1. Introduction
Pursuit-evasion differential games have been applied to autonomous vehicles guidance problems in various contexts ranging from missile guidance [
1], to spacecraft orbital maneuvers [
2], and mobile robots [
3]. Since their introduction in [
4], other versions have been formulated, including stochastic [
5] and multi-agent [
6] games.
A common solution for simplifying the architectures and reducing the weights and costs of autonomous vehicles is to adopt a single instrument (bearing or range sensor) for target tracking or navigation [
7,
8]. This work focuses on a missile application, but the results can be easily extended to other scenarios and to different sets of measurements.

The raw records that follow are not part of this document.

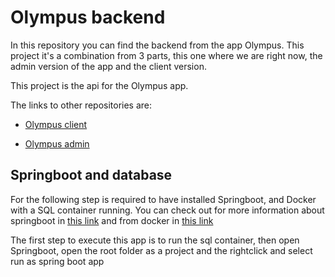 # Olympus backend

In this repository you can find the backend from the app Olympus. This project it's a combination from 3 parts, this one where we are right now, the admin version of the app and the client version.

This project is the api for the Olympus app.

The links to other repositories are:

- [Olympus client](https://github.com/RicardoAlvarezHernandez1/Olympus_Client)

- [Olympus admin](https://github.com/RicardoAlvarezHernandez1/Olympus_Server)

## Springboot and database

For the following step is required to have installed Springboot, and Docker with a SQL container running. You can check out for more information about springboot in [this link](https://spring.io/projects/spring-boot) and from docker in [this link](https://www.docker.com)

The first step to execute this app is to run the sql container, then open Springboot, open the root folder as a project and the rightclick and select run as spring boot app
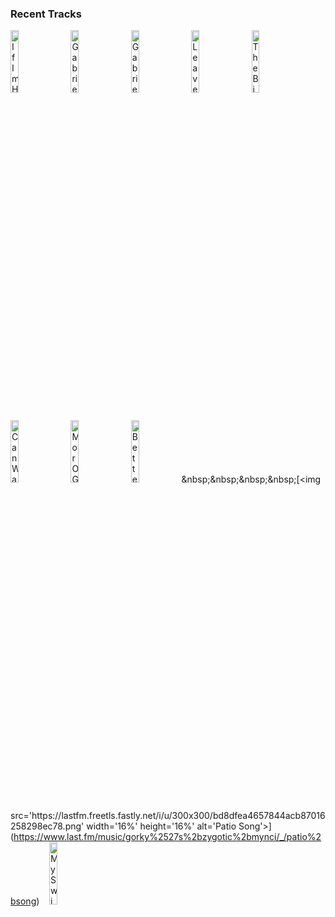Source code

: ### Recent Tracks
[<img src='https://lastfm.freetls.fastly.net/i/u/300x300/d0178fb895cd4c854f3ad597d2c2577e.png' width='16%' height='16%' alt='If Im Hurt Youll Feel the Pain'>](https://www.last.fm/music/barbara%2b%2526%2bbrenda/_/if%2bi%2527m%2bhurt%2byou%2527ll%2bfeel%2bthe%2bpain)&nbsp;&nbsp;&nbsp;&nbsp;[<img src='https://lastfm.freetls.fastly.net/i/u/300x300/7de601aded724cbb93fafc4be3fdfc01.png' width='16%' height='16%' alt='Gabriels Oboe'>](https://www.last.fm/music/ennio%2bmorricone/_/gabriel%2527s%2boboe)&nbsp;&nbsp;&nbsp;&nbsp;[<img src='https://lastfm.freetls.fastly.net/i/u/300x300/7de601aded724cbb93fafc4be3fdfc01.png' width='16%' height='16%' alt='Gabriels Oboe'>](https://www.last.fm/music/ennio%2bmorricone/_/gabriel%2527s%2boboe)&nbsp;&nbsp;&nbsp;&nbsp;[<img src='https://lastfm.freetls.fastly.net/i/u/300x300/c9159a8b525746e6a9526235d462b752.png' width='16%' height='16%' alt='Leaves That Are Green'>](https://www.last.fm/music/simon%2b%2526%2bgarfunkel/_/leaves%2bthat%2bare%2bgreen)&nbsp;&nbsp;&nbsp;&nbsp;[<img src='https://lastfm.freetls.fastly.net/i/u/300x300/6ab6bebd416442f084dacedb9d2dcfb9.png' width='16%' height='16%' alt='The Big Sleep'>](https://www.last.fm/music/bat%2bfor%2blashes/_/the%2bbig%2bsleep)&nbsp;&nbsp;&nbsp;&nbsp;<br>[<img src='https://lastfm.freetls.fastly.net/i/u/300x300/33fcfc3a8e1d43fb8680df576bd18e84.png' width='16%' height='16%' alt='Can Walter'>](https://www.last.fm/music/meic%2bstevens/_/can%2bwalter)&nbsp;&nbsp;&nbsp;&nbsp;[<img src='https://lastfm.freetls.fastly.net/i/u/300x300/dd2b72da633e476584bb6e7f0168de27.png' width='16%' height='16%' alt='Mor O Gariad'>](https://www.last.fm/music/meic%2bstevens/_/mor%2bo%2bgariad)&nbsp;&nbsp;&nbsp;&nbsp;[<img src='https://lastfm.freetls.fastly.net/i/u/300x300/bd8dfea4657844acb87016258298ec78.png' width='16%' height='16%' alt='Better Rooms...'>](https://www.last.fm/music/gorky%2527s%2bzygotic%2bmynci/_/better%2brooms...)&nbsp;&nbsp;&nbsp;&nbsp;[<img src='https://lastfm.freetls.fastly.net/i/u/300x300/bd8dfea4657844acb87016258298ec78.png' width='16%' height='16%' alt='Patio Song'>](https://www.last.fm/music/gorky%2527s%2bzygotic%2bmynci/_/patio%2bsong)&nbsp;&nbsp;&nbsp;&nbsp;[<img src='https://lastfm.freetls.fastly.net/i/u/300x300/1b693835807667b09ce8885bd8067207.png' width='16%' height='16%' alt='My Swimming Brain'>](https://www.last.fm/music/blossoms/_/my%2bswimming%2bbrain)&nbsp;&nbsp;&nbsp;&nbsp;<br>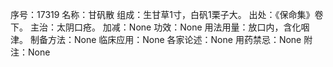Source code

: 序号：17319
名称：甘矾散
组成：生甘草1寸，白矾1栗子大。
出处：《保命集》卷下。
主治：太阴口疮。
加减：None
功效：None
用法用量：放口内，含化咽津。
制备方法：None
临床应用：None
各家论述：None
用药禁忌：None
附注：None
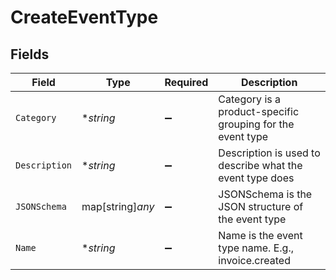 # CreateEventType


## Fields

| Field                                                      | Type                                                       | Required                                                   | Description                                                |
| ---------------------------------------------------------- | ---------------------------------------------------------- | ---------------------------------------------------------- | ---------------------------------------------------------- |
| `Category`                                                 | **string*                                                  | :heavy_minus_sign:                                         | Category is a product-specific grouping for the event type |
| `Description`                                              | **string*                                                  | :heavy_minus_sign:                                         | Description is used to describe what the event type does   |
| `JSONSchema`                                               | map[string]*any*                                           | :heavy_minus_sign:                                         | JSONSchema is the JSON structure of the event type         |
| `Name`                                                     | **string*                                                  | :heavy_minus_sign:                                         | Name is the event type name. E.g., invoice.created         |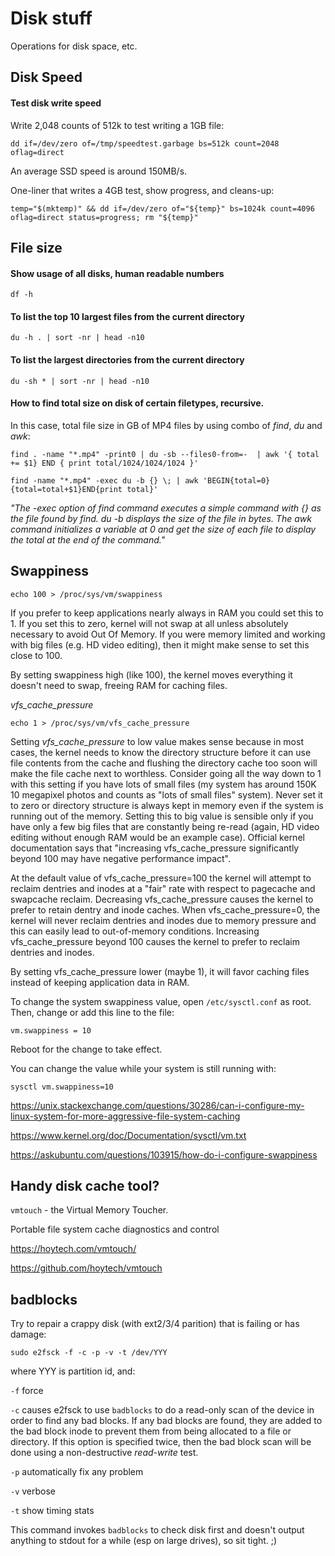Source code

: # Disk stuff
Operations for disk space, etc.

## Disk Speed

#### Test disk write speed

Write 2,048 counts of 512k to test writing a 1GB file:

`dd if=/dev/zero of=/tmp/speedtest.garbage bs=512k count=2048 oflag=direct`

An average SSD speed is around 150MB/s.

One-liner that writes a 4GB test, show progress, and cleans-up:

`temp="$(mktemp)" && dd if=/dev/zero of="${temp}" bs=1024k count=4096 oflag=direct status=progress; rm "${temp}"`


## File size

#### Show usage of all disks, human readable numbers
`df -h`

#### To list the top 10 largest files from the current directory
`du -h . | sort -nr | head -n10`

#### To list the largest directories from the current directory
`du -sh * | sort -nr | head -n10`


#### How to find total size on disk of certain filetypes, recursive.

In this case, total file size in GB of MP4 files by using combo of *find*, *du* and *awk*:

`find . -name "*.mp4" -print0 | du -sb --files0-from=-  | awk '{ total += $1} END { print total/1024/1024/1024 }'`

`find -name "*.mp4" -exec du -b {} \; | awk 'BEGIN{total=0}{total=total+$1}END{print total}'`

*"The -exec option of find command executes a simple command with {} as the file found by find. du -b displays the size of the file in bytes. The awk command initializes a variable at 0 and get the size of each file to display the total at the end of the command."*

## Swappiness

`echo 100 > /proc/sys/vm/swappiness`

If you prefer to keep applications nearly always in RAM you could set this to 1. If you set this to zero, kernel will not swap at all unless absolutely necessary to avoid Out Of Memory. If you were memory limited and working with big files (e.g. HD video editing), then it might make sense to set this close to 100.

By setting swappiness high (like 100), the kernel moves everything it doesn't need to swap, freeing RAM for caching files.

*vfs_cache_pressure*

`echo 1 > /proc/sys/vm/vfs_cache_pressure`

Setting *vfs_cache_pressure* to low value makes sense because in most cases, the kernel needs to know the directory structure before it can use file contents from the cache and flushing the directory cache too soon will make the file cache next to worthless. Consider going all the way down to 1 with this setting if you have lots of small files (my system has around 150K 10 megapixel photos and counts as "lots of small files" system). Never set it to zero or directory structure is always kept in memory even if the system is running out of the memory. Setting this to big value is sensible only if you have only a few big files that are constantly being re-read (again, HD video editing without enough RAM would be an example case). Official kernel documentation says that "increasing vfs_cache_pressure significantly beyond 100 may have negative performance impact".

At the default value of vfs_cache_pressure=100 the kernel will attempt to reclaim dentries and inodes at a "fair" rate with respect to pagecache and swapcache reclaim. Decreasing vfs_cache_pressure causes the kernel to prefer to retain dentry and inode caches. When vfs_cache_pressure=0, the kernel will never reclaim dentries and inodes due to memory pressure and this can easily lead to out-of-memory conditions. Increasing vfs_cache_pressure beyond 100 causes the kernel to prefer to reclaim dentries and inodes.

By setting vfs_cache_pressure lower (maybe 1), it will favor caching files instead of keeping application data in RAM.

To change the system swappiness value, open `/etc/sysctl.conf` as root. Then, change or add this line to the file:

`vm.swappiness = 10`

Reboot for the change to take effect.

You can change the value while your system is still running with:

`sysctl vm.swappiness=10`


https://unix.stackexchange.com/questions/30286/can-i-configure-my-linux-system-for-more-aggressive-file-system-caching

https://www.kernel.org/doc/Documentation/sysctl/vm.txt

https://askubuntu.com/questions/103915/how-do-i-configure-swappiness

## Handy disk cache tool?

`vmtouch` - the Virtual Memory Toucher.

Portable file system cache diagnostics and control

https://hoytech.com/vmtouch/

https://github.com/hoytech/vmtouch

## badblocks

Try to repair a crappy disk (with ext2/3/4 parition) that is failing or has damage:

`sudo e2fsck -f -c -p -v -t /dev/YYY`

where YYY is partition id, and:

`-f` force

`-c` causes e2fsck to use `badblocks` to do a read-only scan of the device in order to find any bad blocks. If any bad blocks are found, they are added to the bad block inode to prevent them from being allocated to a file or directory.  If this option is specified twice, then the bad block scan will be done using a non-destructive *read-write* test.

`-p` automatically fix any problem

`-v` verbose

`-t` show timing stats

This command invokes `badblocks` to check disk first and doesn't output anything to stdout for a while (esp on large drives), so sit tight. ;)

In missile systems, passive sensors like electro-optical or optical seekers are often used to provide the target direction with respect to the vehicle. This bearings-only measurement system comes at the cost of not having information on the range to the target when an optimal guidance law is employed. To enhance the observability of the range and, therefore, to improve the performance of the engagement, it is necessary to deviate from the optimal guidance strategy. Different strategies for optimizing these maneuvers have been extensively studied in the literature. Reference [
9] looks at the maneuver that maximizes the determinant of the Fisher information matrix, while [
10] maximizes the eigenvalues of the normalized error covariance matrix; reference [
11] tries to maintain the line of sight rate larger than a certain threshold, while [
12] imposes different intercept angles between consecutive pursuers, and [
13] uses a performance measure of observability based on geometric conditions.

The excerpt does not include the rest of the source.